Within the listing below, how many lines feature the word "geeksforgeeks"? Reply with only that number.

Source records below:

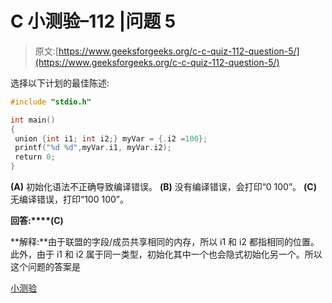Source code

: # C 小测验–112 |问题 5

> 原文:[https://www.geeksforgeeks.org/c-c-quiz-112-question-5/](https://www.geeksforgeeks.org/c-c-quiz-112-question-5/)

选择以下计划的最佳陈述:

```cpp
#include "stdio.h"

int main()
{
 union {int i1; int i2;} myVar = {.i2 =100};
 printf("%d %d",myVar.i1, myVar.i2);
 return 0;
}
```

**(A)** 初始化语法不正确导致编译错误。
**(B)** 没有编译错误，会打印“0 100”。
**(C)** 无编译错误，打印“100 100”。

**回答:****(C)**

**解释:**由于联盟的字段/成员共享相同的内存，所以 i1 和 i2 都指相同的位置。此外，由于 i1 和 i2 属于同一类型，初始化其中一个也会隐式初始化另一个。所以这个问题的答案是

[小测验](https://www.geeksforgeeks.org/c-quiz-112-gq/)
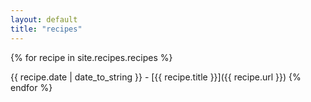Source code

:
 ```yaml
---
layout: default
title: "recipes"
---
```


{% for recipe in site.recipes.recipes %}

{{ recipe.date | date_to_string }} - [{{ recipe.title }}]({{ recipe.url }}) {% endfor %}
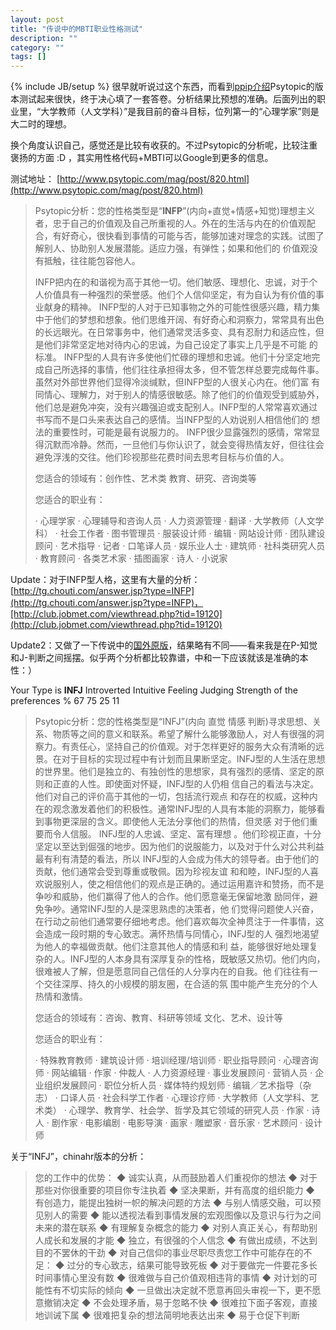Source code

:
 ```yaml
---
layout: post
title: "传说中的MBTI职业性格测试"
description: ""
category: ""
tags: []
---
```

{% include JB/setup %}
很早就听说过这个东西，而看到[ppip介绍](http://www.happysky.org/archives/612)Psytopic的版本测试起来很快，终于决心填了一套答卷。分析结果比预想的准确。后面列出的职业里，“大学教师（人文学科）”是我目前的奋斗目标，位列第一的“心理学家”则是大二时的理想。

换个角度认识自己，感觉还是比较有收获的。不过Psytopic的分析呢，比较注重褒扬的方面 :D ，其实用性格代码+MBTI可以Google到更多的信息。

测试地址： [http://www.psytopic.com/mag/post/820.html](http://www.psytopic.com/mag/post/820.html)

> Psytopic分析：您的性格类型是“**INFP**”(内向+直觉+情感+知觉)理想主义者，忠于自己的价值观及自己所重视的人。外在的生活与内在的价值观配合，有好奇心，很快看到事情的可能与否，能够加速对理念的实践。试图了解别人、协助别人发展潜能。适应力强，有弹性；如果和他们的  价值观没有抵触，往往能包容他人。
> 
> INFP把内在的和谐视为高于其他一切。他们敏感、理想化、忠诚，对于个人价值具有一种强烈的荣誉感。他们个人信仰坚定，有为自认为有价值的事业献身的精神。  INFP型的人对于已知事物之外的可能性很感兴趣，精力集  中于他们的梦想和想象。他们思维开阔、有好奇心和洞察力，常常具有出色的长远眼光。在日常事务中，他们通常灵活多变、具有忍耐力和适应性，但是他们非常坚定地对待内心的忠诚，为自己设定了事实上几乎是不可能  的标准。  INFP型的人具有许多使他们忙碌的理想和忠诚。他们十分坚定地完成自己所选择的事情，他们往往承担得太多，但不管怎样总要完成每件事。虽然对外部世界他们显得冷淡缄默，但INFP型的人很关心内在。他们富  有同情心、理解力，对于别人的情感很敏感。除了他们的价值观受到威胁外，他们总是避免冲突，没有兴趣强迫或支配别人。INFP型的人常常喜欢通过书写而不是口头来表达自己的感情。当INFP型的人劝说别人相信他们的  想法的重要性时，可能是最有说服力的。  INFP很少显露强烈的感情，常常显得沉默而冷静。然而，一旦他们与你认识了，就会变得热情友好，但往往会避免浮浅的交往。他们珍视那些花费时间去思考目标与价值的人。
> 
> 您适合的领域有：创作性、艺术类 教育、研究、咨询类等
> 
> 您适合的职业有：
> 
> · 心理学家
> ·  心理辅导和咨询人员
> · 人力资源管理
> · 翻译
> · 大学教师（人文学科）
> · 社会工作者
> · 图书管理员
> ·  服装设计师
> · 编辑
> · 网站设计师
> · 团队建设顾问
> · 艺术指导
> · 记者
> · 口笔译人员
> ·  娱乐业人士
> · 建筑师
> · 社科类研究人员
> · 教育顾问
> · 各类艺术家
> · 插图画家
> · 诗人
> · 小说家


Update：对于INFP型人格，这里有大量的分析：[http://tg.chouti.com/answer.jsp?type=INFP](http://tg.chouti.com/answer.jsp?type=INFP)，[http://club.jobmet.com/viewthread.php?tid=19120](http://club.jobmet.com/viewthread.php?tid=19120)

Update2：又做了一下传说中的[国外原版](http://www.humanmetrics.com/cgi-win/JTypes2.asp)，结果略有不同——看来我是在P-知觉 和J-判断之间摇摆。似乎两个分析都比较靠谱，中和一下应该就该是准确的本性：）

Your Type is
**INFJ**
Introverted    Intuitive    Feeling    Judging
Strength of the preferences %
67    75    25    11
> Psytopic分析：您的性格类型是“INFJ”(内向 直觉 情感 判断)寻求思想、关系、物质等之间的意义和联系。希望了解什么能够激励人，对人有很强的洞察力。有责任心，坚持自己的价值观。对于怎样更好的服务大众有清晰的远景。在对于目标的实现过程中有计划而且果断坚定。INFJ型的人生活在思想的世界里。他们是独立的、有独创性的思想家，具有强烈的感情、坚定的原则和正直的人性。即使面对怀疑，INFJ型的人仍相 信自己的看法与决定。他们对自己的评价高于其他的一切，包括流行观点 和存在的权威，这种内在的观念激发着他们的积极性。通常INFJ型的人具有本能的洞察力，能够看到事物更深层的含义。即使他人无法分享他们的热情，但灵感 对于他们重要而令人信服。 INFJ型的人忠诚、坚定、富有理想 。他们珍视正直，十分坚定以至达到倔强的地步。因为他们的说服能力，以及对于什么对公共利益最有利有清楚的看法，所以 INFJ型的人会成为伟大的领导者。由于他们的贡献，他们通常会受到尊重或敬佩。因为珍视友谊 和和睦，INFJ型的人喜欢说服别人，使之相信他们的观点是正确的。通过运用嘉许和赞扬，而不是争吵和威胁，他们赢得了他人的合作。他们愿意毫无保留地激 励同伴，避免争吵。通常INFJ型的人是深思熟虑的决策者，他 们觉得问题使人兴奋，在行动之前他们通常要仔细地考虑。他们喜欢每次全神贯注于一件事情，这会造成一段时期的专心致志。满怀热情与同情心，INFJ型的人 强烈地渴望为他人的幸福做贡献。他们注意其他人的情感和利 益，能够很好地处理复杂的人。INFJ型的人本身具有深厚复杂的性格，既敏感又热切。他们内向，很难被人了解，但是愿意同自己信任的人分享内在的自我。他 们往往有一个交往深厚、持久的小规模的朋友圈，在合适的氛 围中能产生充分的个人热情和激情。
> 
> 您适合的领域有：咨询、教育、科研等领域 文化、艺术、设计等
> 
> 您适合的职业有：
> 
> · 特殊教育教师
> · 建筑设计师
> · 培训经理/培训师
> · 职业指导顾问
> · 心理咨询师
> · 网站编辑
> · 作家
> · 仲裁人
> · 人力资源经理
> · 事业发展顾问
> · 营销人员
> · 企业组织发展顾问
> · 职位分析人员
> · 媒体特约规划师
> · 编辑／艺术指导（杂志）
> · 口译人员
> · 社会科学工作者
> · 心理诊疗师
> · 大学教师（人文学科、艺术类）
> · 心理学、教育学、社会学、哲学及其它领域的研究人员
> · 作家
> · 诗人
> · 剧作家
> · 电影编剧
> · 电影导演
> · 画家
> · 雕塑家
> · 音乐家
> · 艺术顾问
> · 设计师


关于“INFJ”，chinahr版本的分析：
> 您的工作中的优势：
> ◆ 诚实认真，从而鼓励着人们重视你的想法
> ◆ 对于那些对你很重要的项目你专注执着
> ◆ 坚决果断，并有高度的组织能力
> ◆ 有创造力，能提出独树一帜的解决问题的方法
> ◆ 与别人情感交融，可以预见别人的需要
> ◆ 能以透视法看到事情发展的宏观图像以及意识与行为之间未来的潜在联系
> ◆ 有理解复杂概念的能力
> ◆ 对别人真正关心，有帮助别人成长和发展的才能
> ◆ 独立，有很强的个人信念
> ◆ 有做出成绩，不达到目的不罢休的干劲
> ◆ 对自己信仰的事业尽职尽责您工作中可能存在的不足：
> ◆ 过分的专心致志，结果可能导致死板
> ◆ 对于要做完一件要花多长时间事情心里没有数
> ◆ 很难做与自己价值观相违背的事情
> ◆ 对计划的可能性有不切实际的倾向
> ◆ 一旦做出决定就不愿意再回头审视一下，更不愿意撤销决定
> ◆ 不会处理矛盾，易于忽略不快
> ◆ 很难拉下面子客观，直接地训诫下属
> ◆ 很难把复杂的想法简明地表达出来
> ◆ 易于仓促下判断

End of Source records.

* _Your response_
2